Budapest annulled deportation and Schengen bans for all seven Oschadbank employees and removed their data from registries. The decision was made not based on a court verdict, but because the country's own constitutional protection body withdrew the accusations.

Tetiana Suchkova-Ladik

By Tetiana Suchkova-Ladik

May 18, 2026 · 2 min read

Hungary Removed "National Security Threat" from Seven Security Guards — and Did It Before Court
Фото: Facebook-сторінка Ощадбанку

On May 18, the General Directorate of the Hungarian Police for Alien Affairs cancelled the deportation decision and three-year ban on stay in the Schengen area for all seven Oschadbank employees. The Hungarian side also ordered the immediate removal of the relevant records from state registers.

What happened in March

On March 5, Hungarian special services stopped two Oschadbank armored vehicles in Budapest that were transporting cash and gold from Austrian Raiffeisen Bank to Ukraine — $40 million, €35 million and nine kilograms of gold.

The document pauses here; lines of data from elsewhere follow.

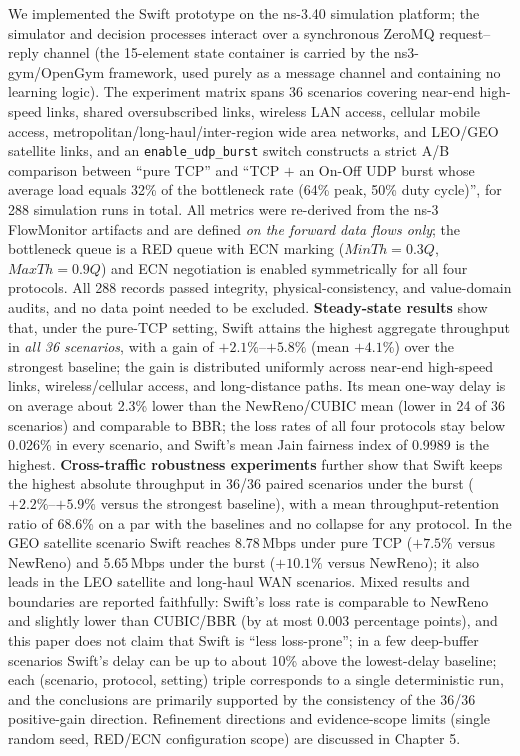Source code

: \begin{englishabstract}
We implemented the Swift prototype on the ns-3.40 simulation platform; the simulator and decision processes interact over a synchronous ZeroMQ request--reply channel (the 15-element state container is carried by the ns3-gym/OpenGym framework, used purely as a message channel and containing no learning logic). The experiment matrix spans 36 scenarios covering near-end high-speed links, shared oversubscribed links, wireless LAN access, cellular mobile access, metropolitan/long-haul/inter-region wide area networks, and LEO/GEO satellite links, and an \texttt{enable\_udp\_burst} switch constructs a strict A/B comparison between ``pure TCP'' and ``TCP $+$ an On-Off UDP burst whose average load equals 32\% of the bottleneck rate (64\% peak, 50\% duty cycle)'', for 288 simulation runs in total. All metrics were re-derived from the ns-3 FlowMonitor artifacts and are defined \emph{on the forward data flows only}; the bottleneck queue is a RED queue with ECN marking ($MinTh=0.3Q$, $MaxTh=0.9Q$) and ECN negotiation is enabled symmetrically for all four protocols. All 288 records passed integrity, physical-consistency, and value-domain audits, and no data point needed to be excluded. \textbf{Steady-state results} show that, under the pure-TCP setting, Swift attains the highest aggregate throughput in \emph{all 36 scenarios}, with a gain of $+2.1\%$--$+5.8\%$ (mean $+4.1\%$) over the strongest baseline; the gain is distributed uniformly across near-end high-speed links, wireless/cellular access, and long-distance paths. Its mean one-way delay is on average about 2.3\% lower than the NewReno/CUBIC mean (lower in 24 of 36 scenarios) and comparable to BBR; the loss rates of all four protocols stay below 0.026\% in every scenario, and Swift's mean Jain fairness index of 0.9989 is the highest. \textbf{Cross-traffic robustness experiments} further show that Swift keeps the highest absolute throughput in 36/36 paired scenarios under the burst ($+2.2\%$--$+5.9\%$ versus the strongest baseline), with a mean throughput-retention ratio of 68.6\% on a par with the baselines and no collapse for any protocol. In the GEO satellite scenario Swift reaches 8.78\,Mbps under pure TCP ($+7.5\%$ versus NewReno) and 5.65\,Mbps under the burst ($+10.1\%$ versus NewReno); it also leads in the LEO satellite and long-haul WAN scenarios. Mixed results and boundaries are reported faithfully: Swift's loss rate is comparable to NewReno and slightly lower than CUBIC/BBR (by at most 0.003 percentage points), and this paper does not claim that Swift is ``less loss-prone''; in a few deep-buffer scenarios Swift's delay can be up to about 10\% above the lowest-delay baseline; each (scenario, protocol, setting) triple corresponds to a single deterministic run, and the conclusions are primarily supported by the consistency of the 36/36 positive-gain direction. Refinement directions and evidence-scope limits (single random seed, RED/ECN configuration scope) are discussed in Chapter 5.


\end{englishabstract}
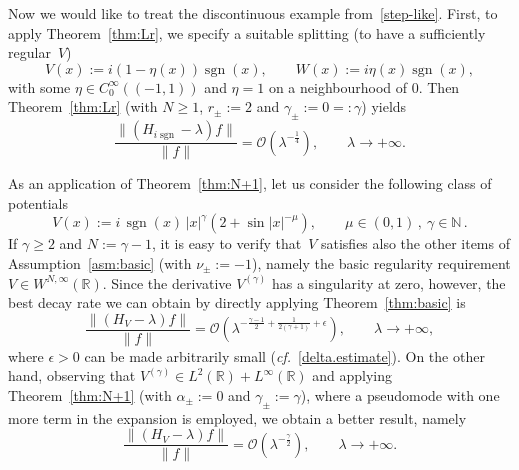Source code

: \begin{Example}
\label{ex:sgn.1}
Now we would like to treat
the discontinuous example from~\eqref{step-like}.
First, to apply Theorem~\ref{thm:Lr},
we specify a suitable splitting (to have a sufficiently regular~$V$)
\begin{equation}\label{splitting}
V(x) := i (1-\eta(x)){\mathop{\mathrm{sgn}}\nolimits} (x), \qquad 
W(x) := i \eta(x) {\mathop{\mathrm{sgn}}\nolimits} (x), 
\end{equation}
with some $\eta \in C_0^\infty((-1,1))$ and $\eta = 1$ on a neighbourhood of $0$. 
Then Theorem~\ref{thm:Lr} 
(with $N \geq 1$, $r_\pm:=2$ and $\gamma_\pm:=0=:\gamma$)
yields
\begin{equation}\label{HVW.f.sgn.1}
\frac{\|(H_{i {\mathop{\mathrm{sgn}}\nolimits}}-\lambda) f\|}{\|f\|} = 
{\mathcal{O}} \left( \lambda^{-\frac 14} \right), \qquad \lambda \to + \infty.
\end{equation}
\end{Example}

\begin{Example}
As an application of Theorem~\ref{thm:N+1}, let us consider
the following class of potentials
$$
  V(x) := i \, {\mathop{\mathrm{sgn}}\nolimits} (x) \, |x|^\gamma
  \left(2+\sin |x|^{-\mu}\right)
  , \qquad 
  \mu \in (0,1) 
  \,, \ 
  \gamma \in {\mathbb{N}} 
  \,.
$$
If $\gamma \geq 2$ and $N:=\gamma-1$,
it is easy to verify that~$V$ satisfies also
the other items of Assumption~\ref{asm:basic} (with $\nu_\pm := -1$),
namely the basic regularity requirement $V \in W^{N,\infty}({\mathbb{R}})$.
Since the derivative $V^{(\gamma)}$ has a singularity at zero, however,
the best decay rate we can obtain by directly
applying Theorem~\ref{thm:basic} is 
\begin{equation} 
\frac{\|(H_{V}-\lambda) f\|}{\|f\|} = 
{\mathcal{O}}\left(
\lambda^{-\frac{\gamma-1}{2} + \frac 1{2(\gamma+1)} + \epsilon}  
\right), \qquad \lambda \to + \infty,
\end{equation}
where $\epsilon>0$ can be made arbitrarily small
({\emph{cf.}}~\eqref{delta.estimate}).
On the other hand, observing that 
$V^{(\gamma)} \in {L^2}({\mathbb{R}}) + L^\infty({\mathbb{R}})$ 
and applying Theorem~\ref{thm:N+1} 
(with $\alpha_\pm:=0$ and $\gamma_\pm:=\gamma$), 
where a pseudomode with one more term in the expansion is employed, 
we obtain a better result, namely
\begin{equation} 
\frac{\|(H_{V}-\lambda) f\|}{\|f\|} = 
{\mathcal{O}}\left(
\lambda^{-\frac{\gamma}{2}} 
\right), \qquad \lambda \to + \infty.  
\end{equation}
\end{Example} 

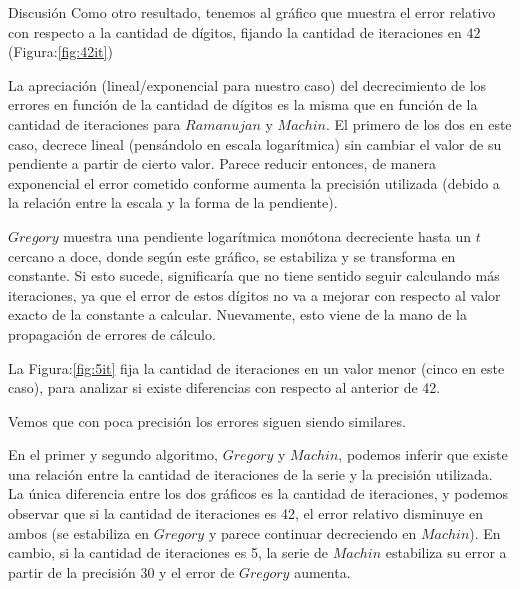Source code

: \begin{section}{Discusión}
	Como otro resultado, tenemos al gráfico que muestra el error relativo con respecto a la cantidad de dígitos, fijando la cantidad de iteraciones en $42$ (Figura:\ref{fig:42it})
	
	La apreciación (lineal/exponencial para nuestro caso) del decrecimiento de los errores en función de la cantidad de dígitos es la misma que en función de la cantidad de iteraciones para $Ramanujan$ y $Machin$. El primero de los dos en este caso, decrece lineal (pensándolo en escala logarítmica) sin cambiar el valor de su pendiente a partir de cierto valor. Parece reducir entonces, de manera exponencial el error cometido conforme aumenta la precisión utilizada (debido a la relación entre la escala y la forma de la pendiente).
	
	$Gregory$ muestra una pendiente logarítmica monótona decreciente hasta un $t$ cercano a doce, donde según este gráfico, se estabiliza y se transforma en constante. Si esto sucede, significaría que no tiene sentido seguir calculando más iteraciones, ya que el error de estos dígitos no va a mejorar con respecto al valor exacto de la constante a calcular. Nuevamente, esto viene de la mano de la propagación de errores de cálculo.
	
	La Figura:\ref{fig:5it} fija la cantidad de iteraciones en un valor menor (cinco en este caso), para analizar si existe diferencias con respecto al anterior de 42.
	
	Vemos que con poca precisión los errores siguen siendo similares.
	
	
	En el primer y segundo algoritmo, $Gregory$ y $Machin$, podemos inferir que existe una relación entre la cantidad de iteraciones de la serie y la precisión utilizada. La única diferencia entre los dos gráficos es la cantidad de iteraciones, y podemos observar que si la cantidad de iteraciones es 42, el error relativo disminuye en ambos (se estabiliza en $Gregory$ y parece continuar decreciendo en $Machin$). En cambio, si la cantidad de iteraciones es 5, la serie de $Machin$ estabiliza su error a partir de la precisión 30 y el error de $Gregory$ aumenta. \\
	

\end{section}
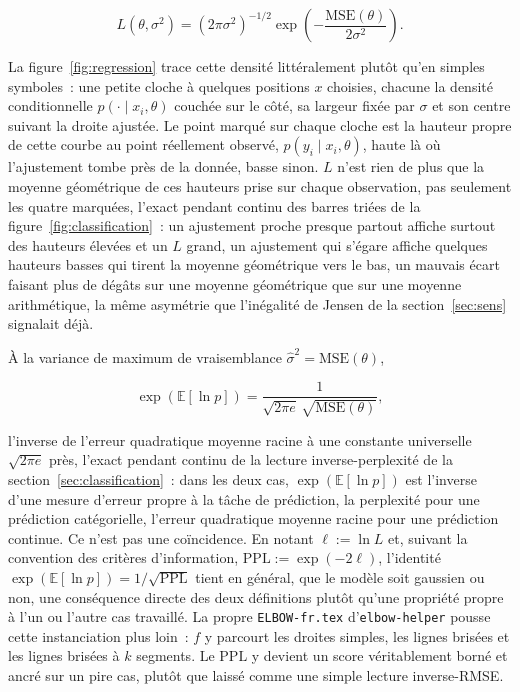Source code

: \documentclass[11pt]{article}
\newcommand{\code}[1]{\texttt{#1}}
\begin{document}
\begin{equation}
L(\theta,\sigma^2) = (2\pi\sigma^2)^{-1/2}\exp\!\left(-\frac{\mathrm{MSE}(\theta)}{2\sigma^2}\right).
\end{equation}

La figure~\ref{fig:regression} trace cette densité littéralement
plutôt qu'en simples symboles~: une petite cloche à quelques positions
$x$ choisies, chacune la densité conditionnelle $p(\cdot \mid
x_i,\theta)$ couchée sur le côté, sa largeur fixée par $\sigma$ et son
centre suivant la droite ajustée. Le point marqué sur chaque cloche
est la hauteur propre de cette courbe au point réellement observé,
$p(y_i \mid x_i,\theta)$, haute là où l'ajustement tombe près de la
donnée, basse sinon. $L$ n'est rien de plus que la moyenne géométrique
de ces hauteurs prise sur chaque observation, pas seulement les quatre
marquées, l'exact pendant continu des barres triées de la
figure~\ref{fig:classification}~: un ajustement proche presque partout
affiche surtout des hauteurs élevées et un $L$ grand, un ajustement
qui s'égare affiche quelques hauteurs basses qui tirent la moyenne
géométrique vers le bas, un mauvais écart faisant plus de dégâts sur
une moyenne géométrique que sur une moyenne arithmétique, la même
asymétrie que l'inégalité de Jensen de la section~\ref{sec:sens}
signalait déjà.

À la variance de maximum de vraisemblance $\hat\sigma^2 =
\mathrm{MSE}(\theta)$,

\begin{equation}
\exp(\mathbb E[\ln p]) = \frac{1}{\sqrt{2\pi e}\,\sqrt{\mathrm{MSE}(\theta)}},
\end{equation}

l'inverse de l'erreur quadratique moyenne racine à une constante
universelle $\sqrt{2\pi e}$ près, l'exact pendant continu de la
lecture inverse-perplexité de la section~\ref{sec:classification}~:
dans les deux cas, $\exp(\mathbb E[\ln p])$ est l'inverse d'une mesure
d'erreur propre à la tâche de prédiction, la perplexité pour une
prédiction catégorielle, l'erreur quadratique moyenne racine pour une
prédiction continue. Ce n'est pas une coïncidence. En notant $\ell :=
\ln L$ et, suivant la convention des critères d'information,
$\mathrm{PPL} := \exp(-2\ell)$, l'identité $\exp(\mathbb E[\ln p]) =
1/\sqrt{\mathrm{PPL}}$ tient en général, que le modèle soit gaussien ou
non, une conséquence directe des deux définitions plutôt qu'une
propriété propre à l'un ou l'autre cas travaillé. La propre
\code{ELBOW-fr.tex} d'\code{elbow-helper} pousse cette instanciation
plus loin~: $f$ y parcourt les droites simples, les lignes brisées et
les lignes brisées à $k$ segments. Le $\mathrm{PPL}$ y devient un
score véritablement borné et ancré sur un pire cas, plutôt que laissé
comme une simple lecture inverse-RMSE.
\end{document}
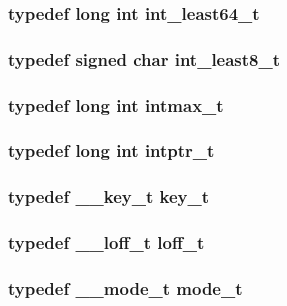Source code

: \subsubsection[{int\_\-least64\_\-t}]{\setlength{\rightskip}{0pt plus 5cm}typedef long int {\bf int\_\-least64\_\-t}}\label{tp_8c_ae02ea25791501827bda6093d94a8a36c}
\subsubsection[{int\_\-least8\_\-t}]{\setlength{\rightskip}{0pt plus 5cm}typedef signed char {\bf int\_\-least8\_\-t}}\label{tp_8c_ae04fa5ea5ad475bfe428842a986fbf28}
\subsubsection[{intmax\_\-t}]{\setlength{\rightskip}{0pt plus 5cm}typedef long int {\bf intmax\_\-t}}\label{tp_8c_aa8722f97ae26d6aeff0fd4ebba7de7e4}
\subsubsection[{intptr\_\-t}]{\setlength{\rightskip}{0pt plus 5cm}typedef long int {\bf intptr\_\-t}}\label{tp_8c_a6a221854dbd5cfaa064c95d516217517}
\subsubsection[{key\_\-t}]{\setlength{\rightskip}{0pt plus 5cm}typedef {\bf \_\-\_\-key\_\-t} {\bf key\_\-t}}\label{tp_8c_ac2fa30bf00f667b1efa66370fa7b93f8}
\subsubsection[{loff\_\-t}]{\setlength{\rightskip}{0pt plus 5cm}typedef {\bf \_\-\_\-loff\_\-t} {\bf loff\_\-t}}\label{tp_8c_af6604ae5cbcfed3b916505d5a135aa60}
\subsubsection[{mode\_\-t}]{\setlength{\rightskip}{0pt plus 5cm}typedef {\bf \_\-\_\-mode\_\-t} {\bf mode\_\-t}}\label{tp_8c_ae9f148ba55d84268ecb6f8031ab45076}
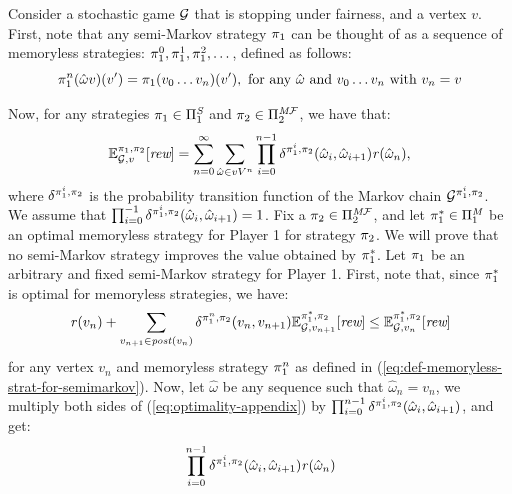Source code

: \begin{myproof}
  Consider a stochastic game $\mathcal{G}$ that is stopping under fairness, and a vertex $v$. First, note that any semi-Markov strategy $\pi_{1}$ can be thought of as a  sequence of memoryless strategies: $\pi_{1}^{0},\pi_{1}^{1},\pi_{1}^{2}, \dots$,  defined as follows:
  \begin{equation}\label{eq:def-memoryless-strat-for-semimarkov}
    \pi_{1}^{n}(\hat{\omega}v)(v') = \pi_{1}(v_0 \dots v_n)(v'), \text{ for any $\hat{\omega}$ and $v_0 \dots v_n$ with $v_n = v$}
  \end{equation}

  Now,  for any strategies $\pi_{1} \in \Pi^{\textit{S}}_{1}$ and $\pi_{2} \in \Pi^{\textit{M}\mathcal{F}}_{2}$, we have that:
  \[
  \mathbb{E}^{\pi_{1}, \pi_{2}}_{\mathcal{G},v}[\textit{rew}] = 
  \sum^\infty_{n=0} \sum_{\hat{\omega} \in vV^n} \prod^{n-1}_{i=0} \delta^{\pi_{1}^i,\pi_{2}}(\hat{\omega}_i, \hat{\omega}_{i+1}) \mathit{r}(\hat{\omega}_n),
  \]
  where $\delta^{\pi_{1}^i,\pi_{2}}$ is the probability transition function of the Markov chain $\mathcal{G}^{\pi_{1}^i,\pi_{2}}$.  We assume that $\prod^{-1}_{i=0} \delta^{\pi_{1}^i,\pi_{2}}(\hat{\omega}_i, \hat{\omega}_{i+1}) = 1$.
  Fix a $\pi_{2} \in \Pi^{\textit{M}\mathcal{F}}_{2}$, and let $\pi^*_{1} \in \Pi^{\textit{M}}_{1}$ be an optimal memoryless strategy for Player 1  for strategy $\pi_{2}$.
  We will prove that  no semi-Markov  strategy improves the value obtained by $\pi^*_{1}$.  Let $\pi_{1}$ be an arbitrary and fixed semi-Markov strategy for Player 1.  First, note that, since $\pi^*_{1}$ is optimal for memoryless strategies, we have:
  \begin{equation}\label{eq:optimality-appendix}
    \mathit{r}(v_n) + \sum_{v_{n+1} \in \mathit{post}(v_n)} \delta^{\pi_{1}^n,\pi_{2}}(v_n, v_{n+1}) \mathbb{E}^{\pi^*_{1}, \pi_{2}}_{\mathcal{G},v_{n+1}}[\textit{rew}] \leq \mathbb{E}^{\pi^*_{1}, \pi_{2}}_{\mathcal{G},v_n}[\textit{rew}]
  \end{equation}
  for any vertex $v_n$ and memoryless strategy $\pi_{1}^n$ as defined in (\ref{eq:def-memoryless-strat-for-semimarkov}).  Now, let $\hat{\omega}$ be any sequence such that
  $\hat{\omega}_n = v_n$, we multiply both sides of (\ref{eq:optimality-appendix}) by $\prod^{n-1}_{i=0} \delta^{\pi_{1}^i,\pi_{2}}(\hat{\omega}_i,\hat{\omega}_{i+1})$,
  and get:
  \begin{align*}
    & \prod^{n-1}_{i=0}\delta^{\strat{1}^i, \strat{2}}(\hat{\omega}_i, \hat{\omega}_{i+1}) \reward(\hat{\omega}_n) \\

\end{align*}
\end{myproof}
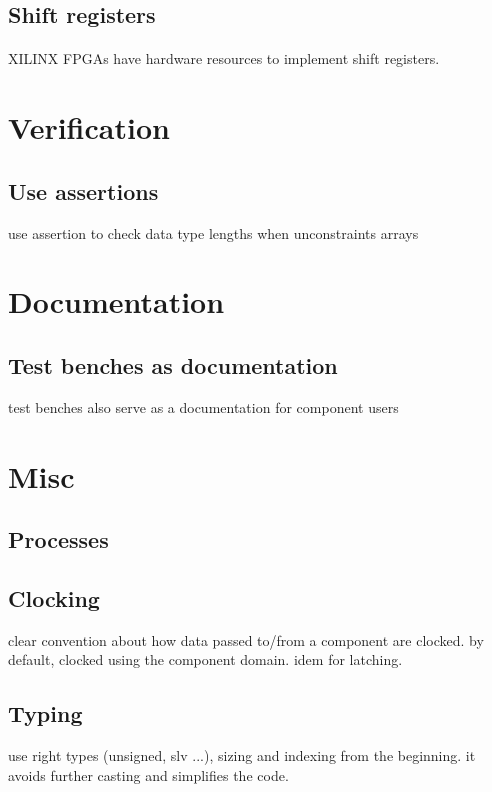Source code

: \documentclass[12pt]{article}
\begin{document}
\subsection{Shift registers}
\paragraph{}
XILINX FPGAs have hardware resources to implement shift registers.



\newpage
\section{Verification}


\subsection{Use assertions}
use assertion to check data type lengths when unconstraints
arrays


\newpage
\section{Documentation}

\subsection{Test benches as documentation}
test benches also serve as a documentation for component users


\newpage
\section{Misc}
\subsection{Processes}


\subsection{Clocking}
clear convention about how data passed to/from a component are
clocked. by default, clocked using the component domain. idem for
latching.


\subsection{Typing}
use right types (unsigned, slv ...), sizing and indexing from the
beginning. it avoids further casting and simplifies the code.
\end{document}
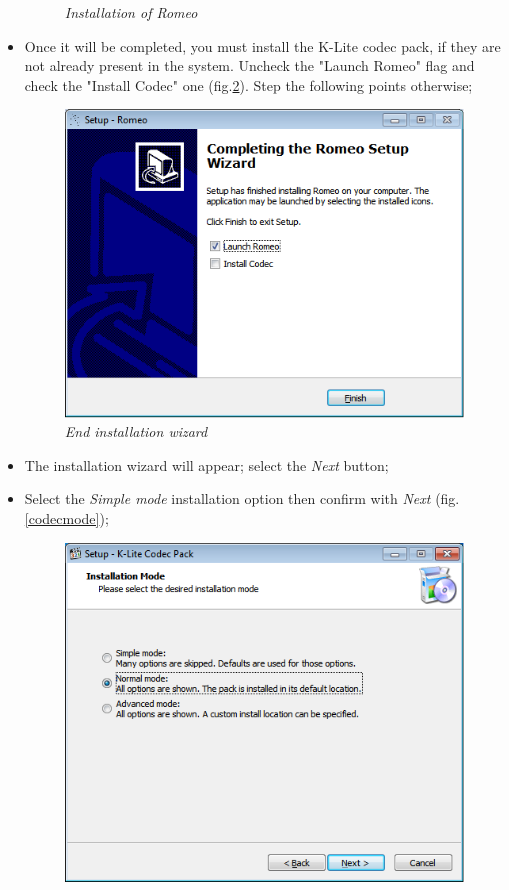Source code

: \begin{itemize}
\begin{figure}[!h]
\begin{center}
\caption{\textit{Installation of Romeo}}
\label{install_romeo}
\end{center}
\end{figure}
\pagebreak
\item Once it will be completed, you must install the K-Lite codec pack, if they are not already present in the system. Uncheck the "Launch Romeo" flag and check the "Install Codec" one (fig.\ref{finish}). Step the following points otherwise;
\begin{figure}[!h]
\begin{center}
\includegraphics[scale=0.7]{./Images/finish}
\caption{\textit{End installation wizard}}
\label{finish}
\end{center}
\end{figure}
\item The installation wizard will appear; select the \textit{Next} button;
\item Select the \textit{Simple mode} installation option then confirm with \textit{Next} (fig.\ref{codecmode});
\begin{figure}[!h]
\begin{center}
\includegraphics[scale=0.7]{./Images/codec_mode}

\end{center}
\end{figure}
\end{itemize}
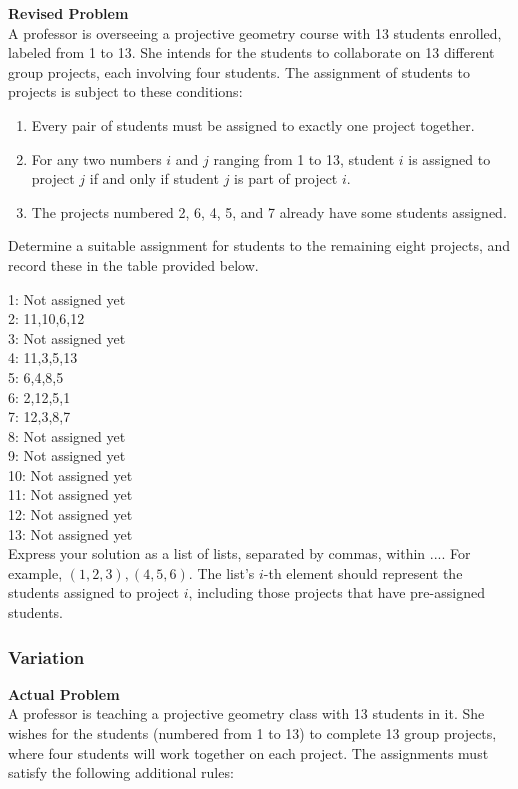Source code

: \textbf{Revised Problem}\\
A professor is overseeing a projective geometry course with 13 students enrolled, labeled from 1 to 13. She intends for the students to collaborate on 13 different group projects, each involving four students. The assignment of students to projects is subject to these conditions:

\begin{enumerate}
    \item Every pair of students must be assigned to exactly one project together.
    \item For any two numbers $i$ and $j$ ranging from 1 to 13, student $i$ is assigned to project $j$ if and only if student $j$ is part of project $i$.
    \item The projects numbered 2, 6, 4, 5, and 7 already have some students assigned.
\end{enumerate}

Determine a suitable assignment for students to the remaining eight projects, and record these in the table provided below.

1: Not assigned yet \\
2: 11,10,6,12 \\
3: Not assigned yet \\
4: 11,3,5,13 \\
5: 6,4,8,5 \\
6: 2,12,5,1 \\
7: 12,3,8,7 \\
8: Not assigned yet \\
9: Not assigned yet \\
10: Not assigned yet \\
11: Not assigned yet \\
12: Not assigned yet \\
13: Not assigned yet \\

Express your solution as a list of lists, separated by commas, within $\boxed{...}$. For example, $\boxed{(1,2,3),(4,5,6)}$. The list's $i$-th element should represent the students assigned to project $i$, including those projects that have pre-assigned students.

\subsubsection{Variation}
\textbf{Actual Problem}\\
A professor is teaching a projective geometry class with 13 students in it. She wishes for the students (numbered from 1 to 13) to complete 13 group projects, where four students will work together on each project. The assignments must satisfy the following additional rules:

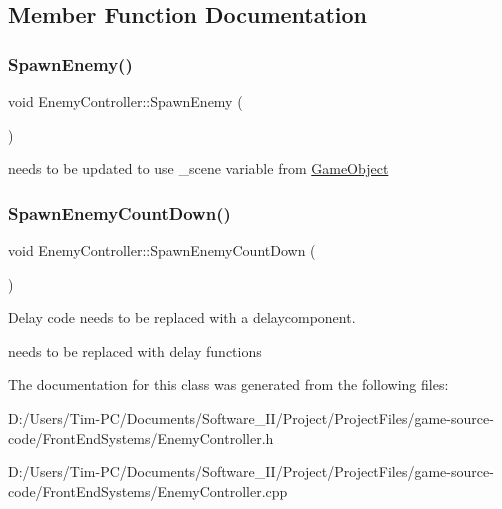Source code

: \subsection{Member Function Documentation}
\mbox{\label{class_enemy_controller_ab5298e79a0bf598ed8684efb8a6a3927}} 
\subsubsection{\texorpdfstring{Spawn\+Enemy()}{SpawnEnemy()}}
{\footnotesize\ttfamily void Enemy\+Controller\+::\+Spawn\+Enemy (\begin{DoxyParamCaption}{ }\end{DoxyParamCaption})\hspace{0.3cm}{\ttfamily [private]}}

needs to be updated to use \+\_\+scene variable from \hyperlink{class_game_object}{Game\+Object} \mbox{\label{class_enemy_controller_a84eabc12a38617b5ff05c6e896e97531}} 
\subsubsection{\texorpdfstring{Spawn\+Enemy\+Count\+Down()}{SpawnEnemyCountDown()}}
{\footnotesize\ttfamily void Enemy\+Controller\+::\+Spawn\+Enemy\+Count\+Down (\begin{DoxyParamCaption}{ }\end{DoxyParamCaption})\hspace{0.3cm}{\ttfamily [private]}}



Delay code needs to be replaced with a delaycomponent. 

needs to be replaced with delay functions 

The documentation for this class was generated from the following files\+:\begin{DoxyCompactItemize}
\item 
D\+:/\+Users/\+Tim-\/\+P\+C/\+Documents/\+Software\+\_\+\+I\+I/\+Project/\+Project\+Files/game-\/source-\/code/\+Front\+End\+Systems/Enemy\+Controller.\+h\item 
D\+:/\+Users/\+Tim-\/\+P\+C/\+Documents/\+Software\+\_\+\+I\+I/\+Project/\+Project\+Files/game-\/source-\/code/\+Front\+End\+Systems/Enemy\+Controller.\+cpp\end{DoxyCompactItemize}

Seven security guards were detained, deported the next day, and banned from entering the Schengen area for three years.

Budapest's official versions kept changing: first — suspicion of money laundering, then — "possible connection with Ukrainian war mafia." The Hungarian side even released a video as evidence. Oschadbank established that Hungarian subtitles were added to the 2025 recording, where a security guard's words "it can be seen what you are doing" were transformed into "corrupt money can be seen."

"The complete cancellation of decisions regarding our employees is confirmation of Oschadbank's righteousness. We protected not only the rights of our people, but also the reputation of a state financial institution that operates exclusively within international law."

Yuriy Katsion, Chairman of Oschadbank Board

How the crisis was resolved

Two events unfolded in parallel. Oschadbank filed criminal and civil lawsuits in Hungarian courts. And parliamentary elections took place in Hungary: Peter Madar's "Tisa" party received over 53% of votes and formed a new government instead of Orban.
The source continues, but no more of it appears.